It’s time for Minister of Education Anthony Garcia to take meaningful steps to intervene in schools in hotspot and high risk areas, and to seriously consider triage solutions that would improve the lives of students who attend them. 

In January, two students of Success/Laventille Secondary School were dragged from a taxi and shot dead. Another student was murdered outside the school’s gate in November 2014. Two schoolboys were also killed in St Augustine last month in what appeared to be a reprisal for the torching of a vehicle.

The fate of 24 students at Chaguanas North Secondary School is still being discussed. The students, several of whom have criminal records, are facing suspensions in the wake of an alleged plan to stage a gun assault at the school by gang members in the community. The Education Minister claimed that they instilled fear in the school and TTUTA president Devanand Sinanan suggested that they were might be “ringleaders” and “troublemakers.”

If the school system is not maintained as a haven from gang influence regardless of geography, then it stands no chance of developing a generation of young children who will view participating in civil society as a valid option to the ready temptations of “thug life”. At a symposium titled Women Managing Education In Vulnerable Communities at UWI last week, principal of the Barataria South Secondary School, Sharlene Hicks-Raeburn, acknowledged that “gang elements” had crept into school halls and educators needed to learn how to manage these new impediments to learning.

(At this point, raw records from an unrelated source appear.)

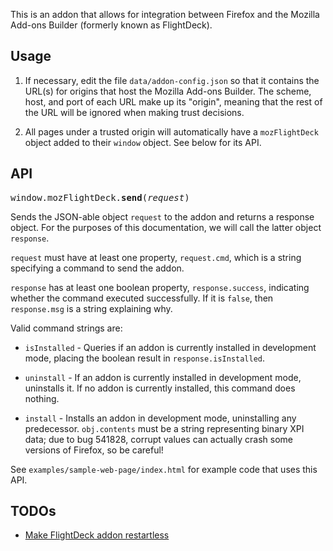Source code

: This is an addon that allows for integration between Firefox and
the Mozilla Add-ons Builder (formerly known as FlightDeck).

## Usage ##

1. If necessary, edit the file `data/addon-config.json` so
   that it contains the URL(s) for origins that host the Mozilla
   Add-ons Builder. The scheme, host, and port of each URL
   make up its "origin", meaning that the rest of the URL
   will be ignored when making trust decisions.

2. All pages under a trusted origin will automatically have a
   `mozFlightDeck` object added to their `window`
   object. See below for its API.

## API ##

<tt>window.mozFlightDeck.**send**(*request*)</tt>

Sends the JSON-able object `request` to the addon and returns a
response object. For the purposes of this documentation, we will call
the latter object `response`.

`request` must have at least one property,
`request.cmd`, which is a string specifying a command to
send the addon.

`response` has at least one boolean property,
`response.success`, indicating whether the command executed
successfully. If it is `false`, then `response.msg`
is a string explaining why.

Valid command strings are:

* `isInstalled` - Queries if an addon is currently
  installed in development mode, placing the boolean result
  in `response.isInstalled`.

* `uninstall` - If an addon is currently installed in development
  mode, uninstalls it.  If no addon is currently installed, this
  command does nothing.

* `install` - Installs an addon in development mode, uninstalling
  any predecessor. `obj.contents` must be a string representing binary
  XPI data; due to bug 541828, corrupt values can actually crash
  some versions of Firefox, so be careful!

See `examples/sample-web-page/index.html` for example code that uses
this API.

## TODOs ##

* [Make FlightDeck addon restartless](https://bugzilla.mozilla.org/show_bug.cgi?id=566256)
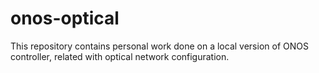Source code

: # onos-optical
This repository contains personal work done on a local version of ONOS controller, related with optical network configuration.
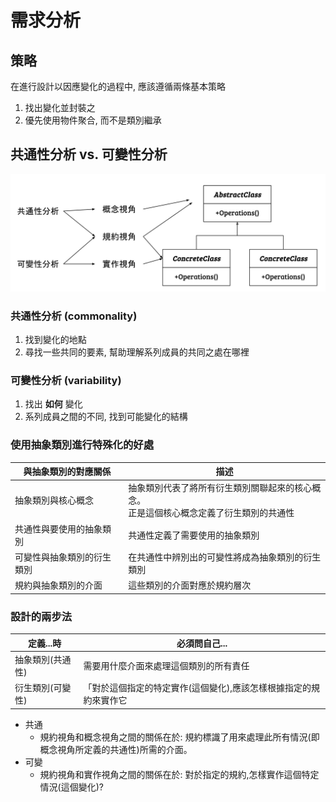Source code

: # 需求分析

## 策略

在進行設計以因應變化的過程中, 應該遵循兩條基本策略
1. 找出變化並封裝之
2. 優先使用物件聚合, 而不是類別繼承

## 共通性分析 vs. 可變性分析

![Analysis](./resources/Fig8-5.jpg)

### 共通性分析 (commonality)

1. 找到變化的地點
2. 尋找一些共同的要素, 幫助理解系列成員的共同之處在哪裡

### 可變性分析 (variability)

1. 找出 __如何__ 變化
2. 系列成員之間的不同, 找到可能變化的結構

### 使用抽象類別進行特殊化的好處

| 與抽象類別的對應關係 | 描述 | 
|----|----|
| 抽象類別與核心概念 | 抽象類別代表了將所有衍生類別關聯起來的核心概念。<br/> 正是這個核心概念定義了衍生類別的共通性 |
| 共通性與要使用的抽象類別 | 共通性定義了需要使用的抽象類別 | 
| 可變性與抽象類別的衍生類別 | 在共通性中辨別出的可變性將成為抽象類別的衍生類別 |
| 規約與抽象類別的介面 |這些類別的介面對應於規約層次 |

### 設計的兩步法 

| 定義...時 | 必須問自己... | 
|----|----|
| 抽象類別(共通性) | 需要用什麼介面來處理這個類別的所有責任 | 
| 衍生類別(可變性) |「對於這個指定的特定實作(這個變化),應該怎樣根據指定的規約來實作它 |

- 共通
  - 規約視角和概念視角之間的關係在於: 規約標識了用來處理此所有情況(即概念視角所定義的共通性)所需的介面。
- 可變
  - 規約視角和實作視角之間的關係在於: 對於指定的規約,怎樣實作這個特定情況(這個變化)?

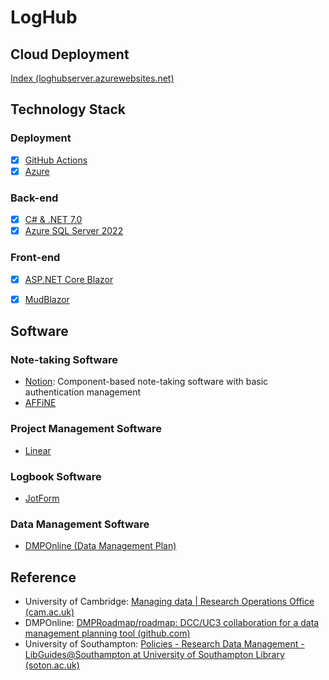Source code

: #  LogHub

## Cloud Deployment

[Index (loghubserver.azurewebsites.net)](https://loghubserver.azurewebsites.net/)

## Technology Stack

### Deployment

-   [x] [GitHub Actions](https://docs.github.com/en/actions)
-   [x] [Azure](https://azure.microsoft.com/en-gb/free/search/?ef_id=_k_Cj0KCQjwnMWkBhDLARIsAHBOftr5t_dmE2EQ4wQNg_MMh7HZypFviT4P3G39H4-WKofyQZ4231OFMg8aAue_EALw_wcB_k_&OCID=AIDcmm3bvqzxp1_SEM__k_Cj0KCQjwnMWkBhDLARIsAHBOftr5t_dmE2EQ4wQNg_MMh7HZypFviT4P3G39H4-WKofyQZ4231OFMg8aAue_EALw_wcB_k_&gad=1&gclid=Cj0KCQjwnMWkBhDLARIsAHBOftr5t_dmE2EQ4wQNg_MMh7HZypFviT4P3G39H4-WKofyQZ4231OFMg8aAue_EALw_wcB)

### Back-end

-   [x] [C# & .NET 7.0](https://learn.microsoft.com/en-us/dotnet/csharp/programming-guide/concepts/linq/)
-   [x] [Azure SQL Server 2022](https://www.microsoft.com/en-us/sql-server/sql-server-2022)

### Front-end

-   [x] [ASP.NET Core Blazor](https://learn.microsoft.com/en-us/aspnet/core/blazor/?view=aspnetcore-7.0)

-   [x] [MudBlazor](https://mudblazor.com/docs/overview)

## Software

### Note-taking Software

-   [Notion](https://www.notion.so/): Component-based note-taking software with basic authentication management
-   [AFFiNE](https://affine.pro/)

### Project Management Software

-   [Linear](https://linear.app/)

### Logbook Software

-   [JotForm](https://eu.jotform.com/)

### Data Management Software

-   [DMPOnline (Data Management Plan)](https://dmponline.dcc.ac.uk/)

## Reference

-   University of Cambridge: [Managing data | Research Operations Office (cam.ac.uk)](https://www.research-operations.admin.cam.ac.uk/managing-research-projects/research-data-management)
-   DMPOnline: [DMPRoadmap/roadmap: DCC/UC3 collaboration for a data management planning tool (github.com)](https://github.com/DMPRoadmap/roadmap)
-   University of Southampton: [Policies - Research Data Management - LibGuides@Southampton at University of Southampton Library (soton.ac.uk)](https://library.soton.ac.uk/researchdata/policies)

Quite apart from children attending school being gunned down in the street as a part of gang reprisals, it’s alleged that one student held in an altercation with police last week was also wanted on serious charges. So far the conversation has circled the Education Ministry’s powers to suspend, but that should be clarified and articulated as an absolute last ditch option in the process of shaping young minds for the future.

In environments in which children face danger in order to get to school and overwhelmed parents send children to school more for their safety than their education, there is need for fresh approaches that are more engaged with current realities.

Principals who don’t lose their children to violence are just as likely to lose them to the lure of the “curriculum of the street”, a much shorter course with more readily evident rewards. There needs to be greater focus on understanding the challenges facing children in the education system. We need to be able to provide to those who are in danger of becoming diverted towards criminality, guidance counselling and mentorship opportunities that blunt the appeal of criminal gangs.

One pillar of a diversified economy is the presence of a strong profile of well-educated students, the knowledge based resource on which modern efforts at competing in global markets is built. To do that, the Ministry of Education must ensure that its schools are capable of developing well-prepared students in all the environments in which they operate. Assuming social homogeneity in T&T is being proven absurd by the challenges these schools are facing.

Until Mr Garcia acknowledges the grim reality and serious demands of that situation as well as the pressing need to act on it, schools struggling to compete for the future of the children they are supposed to educate will continue to do so at a severe disadvantage.